Am nächsten Morgen verkündete ein Offizier, sie dürften baden, und alle waren sich einig, dass K als Erster gehen sollte. Der Mann, der direkt neben K schlief, half ihm, sein Hemd auszuziehen. »Sei vorsichtig«, flüsterte ein dritter Mann schaudernd, als der Rand einer Wunde zum Vorschein kam. »Halt still«, sagte der Helfer, während er Ks unversehrten linken Arm aus dem Ärmel zog. K ächzte. Der Stoff klebte an den feuchten Partien seiner Wunden, und als sein Freund das Hemd ganz nach oben zog, stöhnte K und drückte sich an die Wand. Er sah, dass Hautfetzen, Blut, Wasser und Reste von verbranntem Fleisch an seinem Hemd klebten. »Wie schlimm ist es?«, fragte er den dritten Mann, der sich schnell abgewendet hatte.

In diesem Moment ging die Tür auf. Sie erstarrten. K drückte sich wieder an die Wand. Ein Offizier kam herein und warf K ein frisches Hemd vor die Füße. »Zieh das an, nachdem du dich gewaschen hast.« Dann ging er hinaus.

»Es ist sauber«, sagte einer der Männer. »Du solltest es anziehen, damit die Wunden geschützt sind.«

K spritzte sich etwas Wasser über seinen Körper und zog das Hemd an. Die Schmerzen waren unerträglich.
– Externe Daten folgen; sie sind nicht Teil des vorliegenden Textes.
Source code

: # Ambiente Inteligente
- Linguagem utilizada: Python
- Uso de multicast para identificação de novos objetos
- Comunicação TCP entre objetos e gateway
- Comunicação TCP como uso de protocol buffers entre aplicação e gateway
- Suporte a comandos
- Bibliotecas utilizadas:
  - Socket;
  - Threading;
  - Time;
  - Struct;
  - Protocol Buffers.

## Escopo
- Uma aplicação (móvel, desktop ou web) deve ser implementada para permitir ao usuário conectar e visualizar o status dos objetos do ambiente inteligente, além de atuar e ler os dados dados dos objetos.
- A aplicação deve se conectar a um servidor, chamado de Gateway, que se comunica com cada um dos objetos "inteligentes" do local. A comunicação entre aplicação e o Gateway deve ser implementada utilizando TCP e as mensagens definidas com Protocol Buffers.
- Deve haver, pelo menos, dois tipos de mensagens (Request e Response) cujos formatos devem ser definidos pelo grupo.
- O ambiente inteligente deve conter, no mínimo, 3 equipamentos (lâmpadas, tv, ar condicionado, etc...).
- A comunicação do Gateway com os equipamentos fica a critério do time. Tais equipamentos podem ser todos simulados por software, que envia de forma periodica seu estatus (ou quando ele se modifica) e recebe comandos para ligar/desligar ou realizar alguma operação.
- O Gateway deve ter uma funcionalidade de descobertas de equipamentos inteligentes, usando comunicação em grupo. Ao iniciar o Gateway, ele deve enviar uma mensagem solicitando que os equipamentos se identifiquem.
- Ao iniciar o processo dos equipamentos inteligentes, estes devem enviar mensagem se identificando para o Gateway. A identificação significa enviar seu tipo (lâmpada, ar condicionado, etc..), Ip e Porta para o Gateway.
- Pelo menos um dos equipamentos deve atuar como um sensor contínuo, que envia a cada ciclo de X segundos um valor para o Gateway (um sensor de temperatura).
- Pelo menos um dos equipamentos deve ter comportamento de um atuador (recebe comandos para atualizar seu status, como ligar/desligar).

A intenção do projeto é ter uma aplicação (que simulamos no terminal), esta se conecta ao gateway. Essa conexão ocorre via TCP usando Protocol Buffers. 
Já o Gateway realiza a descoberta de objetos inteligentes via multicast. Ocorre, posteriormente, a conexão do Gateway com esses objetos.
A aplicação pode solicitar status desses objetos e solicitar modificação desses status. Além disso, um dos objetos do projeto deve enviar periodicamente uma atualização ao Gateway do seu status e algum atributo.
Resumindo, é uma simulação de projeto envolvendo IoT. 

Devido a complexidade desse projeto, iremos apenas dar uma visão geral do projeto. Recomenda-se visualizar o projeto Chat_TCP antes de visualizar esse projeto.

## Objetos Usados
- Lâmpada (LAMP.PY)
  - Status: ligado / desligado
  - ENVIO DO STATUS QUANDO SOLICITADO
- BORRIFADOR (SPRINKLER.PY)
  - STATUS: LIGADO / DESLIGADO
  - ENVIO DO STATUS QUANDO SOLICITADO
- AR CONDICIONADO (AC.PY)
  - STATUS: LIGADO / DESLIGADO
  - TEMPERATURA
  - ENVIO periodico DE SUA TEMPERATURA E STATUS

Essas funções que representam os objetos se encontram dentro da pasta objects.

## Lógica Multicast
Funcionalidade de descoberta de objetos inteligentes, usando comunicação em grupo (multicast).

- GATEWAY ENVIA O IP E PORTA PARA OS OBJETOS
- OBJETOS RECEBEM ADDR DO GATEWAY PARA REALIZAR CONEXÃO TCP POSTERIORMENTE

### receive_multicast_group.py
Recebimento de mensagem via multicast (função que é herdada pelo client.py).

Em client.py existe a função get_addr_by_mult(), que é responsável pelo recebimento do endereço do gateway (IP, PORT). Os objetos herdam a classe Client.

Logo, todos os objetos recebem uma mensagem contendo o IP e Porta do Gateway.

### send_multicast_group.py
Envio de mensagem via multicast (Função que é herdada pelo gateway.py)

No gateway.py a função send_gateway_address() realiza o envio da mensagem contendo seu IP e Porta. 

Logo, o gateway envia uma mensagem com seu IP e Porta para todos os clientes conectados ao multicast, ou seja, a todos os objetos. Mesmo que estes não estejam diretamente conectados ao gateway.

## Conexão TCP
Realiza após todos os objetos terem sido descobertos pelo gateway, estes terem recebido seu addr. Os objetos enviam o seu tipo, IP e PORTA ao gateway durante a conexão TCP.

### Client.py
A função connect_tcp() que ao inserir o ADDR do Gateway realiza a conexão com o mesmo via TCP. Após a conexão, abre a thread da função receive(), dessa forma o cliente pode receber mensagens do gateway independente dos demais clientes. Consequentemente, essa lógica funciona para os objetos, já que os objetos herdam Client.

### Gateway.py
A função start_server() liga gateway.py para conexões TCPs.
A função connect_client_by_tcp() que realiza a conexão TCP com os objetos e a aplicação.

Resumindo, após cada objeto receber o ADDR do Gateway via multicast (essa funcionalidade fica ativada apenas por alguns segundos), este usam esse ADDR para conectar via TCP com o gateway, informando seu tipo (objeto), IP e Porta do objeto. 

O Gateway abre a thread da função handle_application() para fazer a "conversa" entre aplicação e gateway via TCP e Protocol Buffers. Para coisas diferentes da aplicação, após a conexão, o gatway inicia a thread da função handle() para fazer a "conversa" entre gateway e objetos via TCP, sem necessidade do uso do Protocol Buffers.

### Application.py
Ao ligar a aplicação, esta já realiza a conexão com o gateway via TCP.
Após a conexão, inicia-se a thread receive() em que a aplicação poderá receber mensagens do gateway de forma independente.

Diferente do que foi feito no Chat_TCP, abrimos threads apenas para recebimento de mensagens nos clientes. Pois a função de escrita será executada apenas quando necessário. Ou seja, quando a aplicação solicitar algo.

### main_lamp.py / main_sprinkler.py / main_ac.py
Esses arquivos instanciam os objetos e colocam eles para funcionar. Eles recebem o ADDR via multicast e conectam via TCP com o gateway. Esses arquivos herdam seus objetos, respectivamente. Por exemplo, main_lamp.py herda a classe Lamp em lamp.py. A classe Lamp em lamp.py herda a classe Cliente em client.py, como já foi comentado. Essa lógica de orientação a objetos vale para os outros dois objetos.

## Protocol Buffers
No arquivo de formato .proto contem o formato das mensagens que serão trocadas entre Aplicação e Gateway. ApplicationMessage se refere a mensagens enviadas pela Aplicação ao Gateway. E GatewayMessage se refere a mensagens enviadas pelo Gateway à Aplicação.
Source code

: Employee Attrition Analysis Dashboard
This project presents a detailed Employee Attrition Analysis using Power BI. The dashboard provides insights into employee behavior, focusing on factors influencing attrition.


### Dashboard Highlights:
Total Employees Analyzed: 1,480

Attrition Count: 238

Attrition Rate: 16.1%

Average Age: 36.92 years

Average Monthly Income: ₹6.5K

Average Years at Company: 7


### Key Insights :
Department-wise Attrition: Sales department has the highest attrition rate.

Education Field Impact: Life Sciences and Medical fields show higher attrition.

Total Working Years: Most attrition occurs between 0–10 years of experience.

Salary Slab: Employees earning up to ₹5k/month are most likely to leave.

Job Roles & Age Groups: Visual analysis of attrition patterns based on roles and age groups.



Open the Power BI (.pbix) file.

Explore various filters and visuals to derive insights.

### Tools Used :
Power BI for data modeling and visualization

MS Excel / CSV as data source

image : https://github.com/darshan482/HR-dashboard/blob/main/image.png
Das Hemd sollte er viele Monate lang tragen, bis es ganz mit Blut vollgesogen war.

Tagelang hatte K hohes Fieber und fürchtete, dass sich seine Wunden infiziert hatten. Doch er hatte keine Möglichkeit, sie sich anzusehen. Die Schläge hörten nicht auf. Hin und wieder wurde er zum Verhör gezerrt. Er wurde getreten, sein Essen wurde auf den Boden geworfen. Es wurden ihm keine weiteren Verbrennungen zugefügt, doch wegen des Benzins und der schmutzigen Umgebung heilten seine Wunden auch nach drei Monaten noch nicht. Jeden Morgen bat K seine Zellengenossen, sich die Wunden anzusehen. »Schon etwas besser? Beschreib mir, wie sie aussehen.« Die anderen taten ihm den Gefallen.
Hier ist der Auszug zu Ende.